I’m working on a new CD, and would love to quickly demo my songs in the privacy of my living room. But since I’m not under 25, I wasn’t born with a digital device in my hand. I got my first computer in the days when they were powered by gerbils running on a little treadmill, and they involved about 10 keystroke commands. That’s it.
Also in those early days, I had a cassette recorder. When I felt a new song coming on, I’d slip a cassette in, hit Record, and let it run for 45 minutes while I tried endless combinations of chords, melodies and words as I strummed my guitar. When I needed to write a line down in my notebook, I’d hit Pause. And when I was done, I’d hit Stop and then Playback. Simple.

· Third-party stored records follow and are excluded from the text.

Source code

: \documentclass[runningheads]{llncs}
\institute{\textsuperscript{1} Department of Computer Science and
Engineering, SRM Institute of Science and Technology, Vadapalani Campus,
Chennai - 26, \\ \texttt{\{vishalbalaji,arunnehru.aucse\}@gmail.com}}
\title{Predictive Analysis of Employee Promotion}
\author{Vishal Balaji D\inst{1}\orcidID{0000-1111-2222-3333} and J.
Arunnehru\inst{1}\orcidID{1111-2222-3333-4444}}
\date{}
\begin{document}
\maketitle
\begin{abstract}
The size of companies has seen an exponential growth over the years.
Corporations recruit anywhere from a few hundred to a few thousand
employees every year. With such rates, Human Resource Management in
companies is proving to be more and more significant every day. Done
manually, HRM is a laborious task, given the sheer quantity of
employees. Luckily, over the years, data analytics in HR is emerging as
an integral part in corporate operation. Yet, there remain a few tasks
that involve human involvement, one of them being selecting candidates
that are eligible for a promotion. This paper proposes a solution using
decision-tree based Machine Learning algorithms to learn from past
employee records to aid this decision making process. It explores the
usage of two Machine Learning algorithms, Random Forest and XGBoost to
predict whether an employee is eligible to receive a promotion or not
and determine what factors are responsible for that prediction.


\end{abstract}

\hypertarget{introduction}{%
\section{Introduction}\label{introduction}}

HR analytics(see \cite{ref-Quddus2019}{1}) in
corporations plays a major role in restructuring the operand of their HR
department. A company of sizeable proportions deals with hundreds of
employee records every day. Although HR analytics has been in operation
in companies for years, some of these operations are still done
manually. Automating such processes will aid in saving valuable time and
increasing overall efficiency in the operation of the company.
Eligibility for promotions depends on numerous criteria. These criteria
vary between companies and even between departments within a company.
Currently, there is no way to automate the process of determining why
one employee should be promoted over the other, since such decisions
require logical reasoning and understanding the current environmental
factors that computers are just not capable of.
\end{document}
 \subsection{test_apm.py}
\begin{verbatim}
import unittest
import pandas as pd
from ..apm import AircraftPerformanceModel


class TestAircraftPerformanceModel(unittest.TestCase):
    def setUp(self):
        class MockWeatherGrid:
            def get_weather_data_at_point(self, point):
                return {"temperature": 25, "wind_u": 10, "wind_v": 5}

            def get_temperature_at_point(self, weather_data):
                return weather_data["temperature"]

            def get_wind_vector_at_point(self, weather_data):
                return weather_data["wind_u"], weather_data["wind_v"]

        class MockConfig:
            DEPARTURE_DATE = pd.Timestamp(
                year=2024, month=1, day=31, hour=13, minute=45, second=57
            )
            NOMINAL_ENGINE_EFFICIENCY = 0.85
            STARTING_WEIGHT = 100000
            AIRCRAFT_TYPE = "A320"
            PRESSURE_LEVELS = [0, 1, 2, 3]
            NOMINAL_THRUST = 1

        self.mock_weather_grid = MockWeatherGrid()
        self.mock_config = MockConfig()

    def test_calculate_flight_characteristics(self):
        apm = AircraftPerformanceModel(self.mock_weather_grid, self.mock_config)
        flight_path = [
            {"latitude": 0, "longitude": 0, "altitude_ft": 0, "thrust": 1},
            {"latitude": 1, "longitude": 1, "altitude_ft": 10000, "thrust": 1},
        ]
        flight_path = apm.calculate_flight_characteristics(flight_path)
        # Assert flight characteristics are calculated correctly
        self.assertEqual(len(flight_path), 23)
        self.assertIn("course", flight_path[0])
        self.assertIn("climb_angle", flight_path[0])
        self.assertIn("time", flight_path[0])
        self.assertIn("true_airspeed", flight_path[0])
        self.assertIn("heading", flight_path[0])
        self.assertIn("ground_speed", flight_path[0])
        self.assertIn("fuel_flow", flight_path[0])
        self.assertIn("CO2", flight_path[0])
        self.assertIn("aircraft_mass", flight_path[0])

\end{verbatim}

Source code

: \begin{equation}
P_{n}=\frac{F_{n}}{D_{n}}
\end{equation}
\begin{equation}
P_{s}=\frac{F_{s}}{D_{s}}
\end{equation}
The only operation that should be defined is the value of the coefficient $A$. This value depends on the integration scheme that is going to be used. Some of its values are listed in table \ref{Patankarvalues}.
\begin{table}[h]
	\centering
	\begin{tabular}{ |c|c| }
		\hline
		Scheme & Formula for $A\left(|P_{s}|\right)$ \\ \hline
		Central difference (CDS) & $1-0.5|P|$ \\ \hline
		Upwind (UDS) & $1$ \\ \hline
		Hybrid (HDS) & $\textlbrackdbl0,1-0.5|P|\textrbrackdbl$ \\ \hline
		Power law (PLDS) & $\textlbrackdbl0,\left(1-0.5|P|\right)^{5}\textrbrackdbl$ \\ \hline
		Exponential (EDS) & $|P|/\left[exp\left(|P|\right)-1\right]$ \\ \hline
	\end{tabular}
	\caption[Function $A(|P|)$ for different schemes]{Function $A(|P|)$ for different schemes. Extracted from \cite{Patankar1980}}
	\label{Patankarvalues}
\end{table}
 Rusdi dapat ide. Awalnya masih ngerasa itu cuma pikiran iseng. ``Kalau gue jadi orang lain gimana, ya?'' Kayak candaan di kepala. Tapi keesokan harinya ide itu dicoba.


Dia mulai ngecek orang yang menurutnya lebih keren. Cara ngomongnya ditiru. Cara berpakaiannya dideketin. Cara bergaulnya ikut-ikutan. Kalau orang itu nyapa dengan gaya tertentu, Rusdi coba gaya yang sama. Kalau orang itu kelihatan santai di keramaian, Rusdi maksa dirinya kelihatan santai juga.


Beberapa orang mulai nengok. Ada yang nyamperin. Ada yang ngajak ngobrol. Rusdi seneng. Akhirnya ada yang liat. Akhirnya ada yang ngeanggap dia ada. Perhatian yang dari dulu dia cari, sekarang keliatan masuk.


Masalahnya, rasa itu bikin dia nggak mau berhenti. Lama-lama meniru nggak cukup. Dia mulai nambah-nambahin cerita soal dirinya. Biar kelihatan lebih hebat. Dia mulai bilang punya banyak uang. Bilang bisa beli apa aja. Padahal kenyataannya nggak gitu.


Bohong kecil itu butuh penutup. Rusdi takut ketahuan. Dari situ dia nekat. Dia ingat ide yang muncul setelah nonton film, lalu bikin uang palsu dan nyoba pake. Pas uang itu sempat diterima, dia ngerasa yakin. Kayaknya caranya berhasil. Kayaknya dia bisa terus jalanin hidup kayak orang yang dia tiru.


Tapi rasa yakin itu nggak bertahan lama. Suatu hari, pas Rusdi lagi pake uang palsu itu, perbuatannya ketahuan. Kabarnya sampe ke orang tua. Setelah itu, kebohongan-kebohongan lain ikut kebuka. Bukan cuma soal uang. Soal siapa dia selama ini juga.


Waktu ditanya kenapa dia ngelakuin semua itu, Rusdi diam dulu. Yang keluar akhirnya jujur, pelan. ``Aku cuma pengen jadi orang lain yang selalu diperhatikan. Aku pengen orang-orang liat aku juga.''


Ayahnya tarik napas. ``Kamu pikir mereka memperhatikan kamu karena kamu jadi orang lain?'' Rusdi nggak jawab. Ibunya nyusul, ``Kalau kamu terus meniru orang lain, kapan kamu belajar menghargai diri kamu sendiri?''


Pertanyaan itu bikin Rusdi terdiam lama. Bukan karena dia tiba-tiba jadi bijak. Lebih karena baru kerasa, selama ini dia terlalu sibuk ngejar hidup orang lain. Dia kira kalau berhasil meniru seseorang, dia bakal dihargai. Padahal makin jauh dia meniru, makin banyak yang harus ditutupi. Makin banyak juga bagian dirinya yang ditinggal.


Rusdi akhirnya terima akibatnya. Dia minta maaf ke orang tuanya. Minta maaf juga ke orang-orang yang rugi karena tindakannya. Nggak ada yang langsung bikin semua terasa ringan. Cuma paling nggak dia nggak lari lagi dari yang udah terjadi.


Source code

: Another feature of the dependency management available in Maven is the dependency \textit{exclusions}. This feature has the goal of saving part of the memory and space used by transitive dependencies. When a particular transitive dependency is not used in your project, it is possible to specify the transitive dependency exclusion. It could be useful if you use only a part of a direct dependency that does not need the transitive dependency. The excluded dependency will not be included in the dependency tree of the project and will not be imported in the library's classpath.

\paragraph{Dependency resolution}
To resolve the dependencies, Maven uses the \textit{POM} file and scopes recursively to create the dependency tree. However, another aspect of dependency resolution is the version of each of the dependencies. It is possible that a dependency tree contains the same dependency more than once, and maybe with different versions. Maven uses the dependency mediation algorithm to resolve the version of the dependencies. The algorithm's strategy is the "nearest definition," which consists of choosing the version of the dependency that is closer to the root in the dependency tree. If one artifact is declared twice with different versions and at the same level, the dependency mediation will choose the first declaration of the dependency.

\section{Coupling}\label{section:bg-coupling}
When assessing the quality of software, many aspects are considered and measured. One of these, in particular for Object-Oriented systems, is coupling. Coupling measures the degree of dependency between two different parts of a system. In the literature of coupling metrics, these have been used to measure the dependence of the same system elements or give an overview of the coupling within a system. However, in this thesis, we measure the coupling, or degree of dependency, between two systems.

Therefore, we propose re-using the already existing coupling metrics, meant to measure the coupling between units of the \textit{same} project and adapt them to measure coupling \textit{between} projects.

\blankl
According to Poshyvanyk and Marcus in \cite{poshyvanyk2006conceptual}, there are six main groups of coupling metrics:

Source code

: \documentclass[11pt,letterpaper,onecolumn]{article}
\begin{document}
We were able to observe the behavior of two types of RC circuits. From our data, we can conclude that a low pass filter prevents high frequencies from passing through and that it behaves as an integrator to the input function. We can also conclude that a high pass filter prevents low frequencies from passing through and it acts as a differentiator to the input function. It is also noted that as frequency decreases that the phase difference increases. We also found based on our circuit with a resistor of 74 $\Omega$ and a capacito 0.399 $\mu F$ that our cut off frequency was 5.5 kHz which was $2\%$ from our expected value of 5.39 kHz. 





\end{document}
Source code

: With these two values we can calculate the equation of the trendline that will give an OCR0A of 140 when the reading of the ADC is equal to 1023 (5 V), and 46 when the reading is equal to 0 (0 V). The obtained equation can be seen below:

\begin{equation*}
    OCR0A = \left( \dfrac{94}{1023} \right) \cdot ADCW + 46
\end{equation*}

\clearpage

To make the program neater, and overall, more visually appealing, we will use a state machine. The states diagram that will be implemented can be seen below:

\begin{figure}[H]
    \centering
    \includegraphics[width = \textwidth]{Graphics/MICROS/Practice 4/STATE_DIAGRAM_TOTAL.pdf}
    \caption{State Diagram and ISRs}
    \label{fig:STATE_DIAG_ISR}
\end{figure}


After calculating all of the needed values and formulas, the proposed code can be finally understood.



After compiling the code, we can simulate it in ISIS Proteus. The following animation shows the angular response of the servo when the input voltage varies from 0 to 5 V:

But then the whole world went digital – and we were blessed with so-called “smart technology.” Which is really a euphemism for “really, really complicated stuff with a gazillion features that most mortals will never need or use.” Trust me, when you buy a new thingy that’s supposed to make your life simpler, and the instruction manual is twice the size of the gadget itself and runs to at least 100 pages, your life is NOT about to get simpler.
Sadly, my cassette recorder, which I bought shortly before Confederation, is now dead and beyond resuscitating. So I went looking for a digital equivalent. Hah! Instead, I can get devices with 40 kinds of reverb, a gazillion EQ settings, and satellite-tracking software for all I know, but no simple Pause button. I can get others that are slightly simpler but whose playback volume is half that of my telephone receiver: I guess the inventors assume I’m going to plug it into some other fiendishly complicated device for playback, but what if I don’t want to bother??
Perhaps if had a Mac I could figure out GarageBand and use my computer to record, but then again, perhaps not. Because I seem to generate cyber-jamming electrowaves – things go wrong for me with both software or hardware that my computer guy has never seen happen on anyone else’s system. (Hell, I can even make someone ELSE’S computer crash just by standing next to it. It’s happened. More than once. The Pentagon should hire me as a secret weapon.) And, unlucky for me, I don’t have a 14-year-old living in the house to make it all work again.
So if anyone has a functioning cassette recorder out there they’d like to sell, let me know. I’m beyond ready again for some dumb technology!